• _Aim of the exercise_:
Omit the pictures. Print each entry below exactly.

Content starts

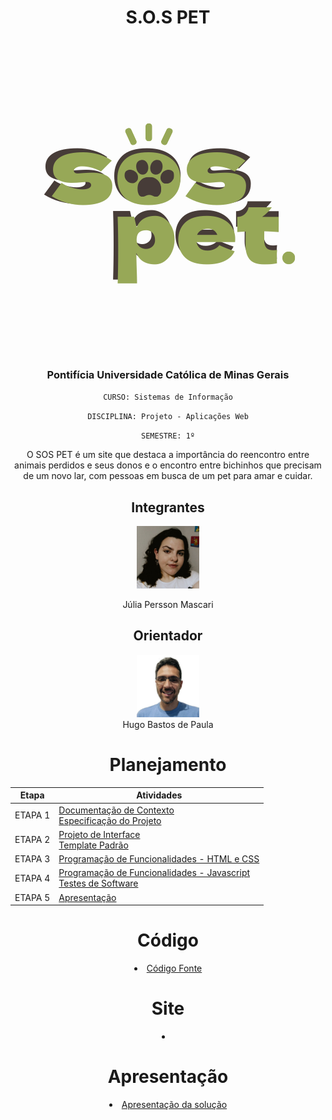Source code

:<div align="center">

<h1>S.O.S PET</h1>

<img src="docs/img/logoprincipal.png">

<h3>Pontifícia Universidade Católica de Minas Gerais</h3> 

`CURSO: Sistemas de Informação`

`DISCIPLINA: Projeto - Aplicações Web`

`SEMESTRE: 1º`

O SOS PET é um site que destaca a importância do reencontro entre animais perdidos e seus donos e o encontro entre bichinhos que precisam de um novo lar, com pessoas em busca de um pet para amar e cuidar.

<div align="center">
  
## Integrantes
<a href="https://github.com/juliamascari" title="Júlia Persson Mascari" rel="nofollow"><img src="docs/img/eu.jpeg" alt="logo" data-canonical-src="https://github.com/juliamascari" width="100vw"/></a> 

Júlia Persson Mascari

## Orientador
<a href="https://github.com/hugodepaula" title="Hugo Bastos De Paula" rel="nofollow"><img src="docs/img/prof.jpg" alt="logo" data-canonical-src="https://github.com/hugodepaula" width="100vw"/></a><br>
Hugo Bastos de Paula

# Planejamento

| Etapa         | Atividades |
|  :----:   | ----------- |
| ETAPA 1         |[Documentação de Contexto](docs/context.md) <br> [Especificação do Projeto](docs/especification.md) |
| ETAPA 2         |[Projeto de Interface](docs/interface.md) <br> [Template Padrão](docs/template.md) |
| ETAPA 3         |[Programação de Funcionalidades - HTML e CSS](docs/development.md) |
| ETAPA 4        |[Programação de Funcionalidades - Javascript](docs/development.md) <br> [Testes de Software ](docs/tests.md) |
| ETAPA 5         | [Apresentação](presentation/README.md) |

# Código

<li><a href="src/src.md"> Código Fonte</a></li>

# Site

<li><a href="https://livredata.com.br/sospet/"></a></li>

# Apresentação

<li><a href="presentation/README.md"> Apresentação da solução</a></li>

Content ends

• _Response to this exercise_:
Source code

:<div align="center">

<h1>S.O.S PET</h1>

<img src="docs/img/logoprincipal.png">

<h3>Pontifícia Universidade Católica de Minas Gerais</h3> 

`CURSO: Sistemas de Informação`

`DISCIPLINA: Projeto - Aplicações Web`

`SEMESTRE: 1º`

O SOS PET é um site que destaca a importância do reencontro entre animais perdidos e seus donos e o encontro entre bichinhos que precisam de um novo lar, com pessoas em busca de um pet para amar e cuidar.

<div align="center">
  
## Integrantes
<a href="https://github.com/juliamascari" title="Júlia Persson Mascari" rel="nofollow"><img src="docs/img/eu.jpeg" alt="logo" data-canonical-src="https://github.com/juliamascari" width="100vw"/></a> 

Júlia Persson Mascari

## Orientador
<a href="https://github.com/hugodepaula" title="Hugo Bastos De Paula" rel="nofollow"><img src="docs/img/prof.jpg" alt="logo" data-canonical-src="https://github.com/hugodepaula" width="100vw"/></a><br>
Hugo Bastos de Paula

# Planejamento

| Etapa         | Atividades |
|  :----:   | ----------- |
| ETAPA 1         |[Documentação de Contexto](docs/context.md) <br> [Especificação do Projeto](docs/especification.md) |
| ETAPA 2         |[Projeto de Interface](docs/interface.md) <br> [Template Padrão](docs/template.md) |
| ETAPA 3         |[Programação de Funcionalidades - HTML e CSS](docs/development.md) |
| ETAPA 4        |[Programação de Funcionalidades - Javascript](docs/development.md) <br> [Testes de Software ](docs/tests.md) |
| ETAPA 5         | [Apresentação](presentation/README.md) |

# Código

<li><a href="src/src.md"> Código Fonte</a></li>

# Site

<li><a href="https://livredata.com.br/sospet/"></a></li>

# Apresentação

<li><a href="presentation/README.md"> Apresentação da solução</a></li>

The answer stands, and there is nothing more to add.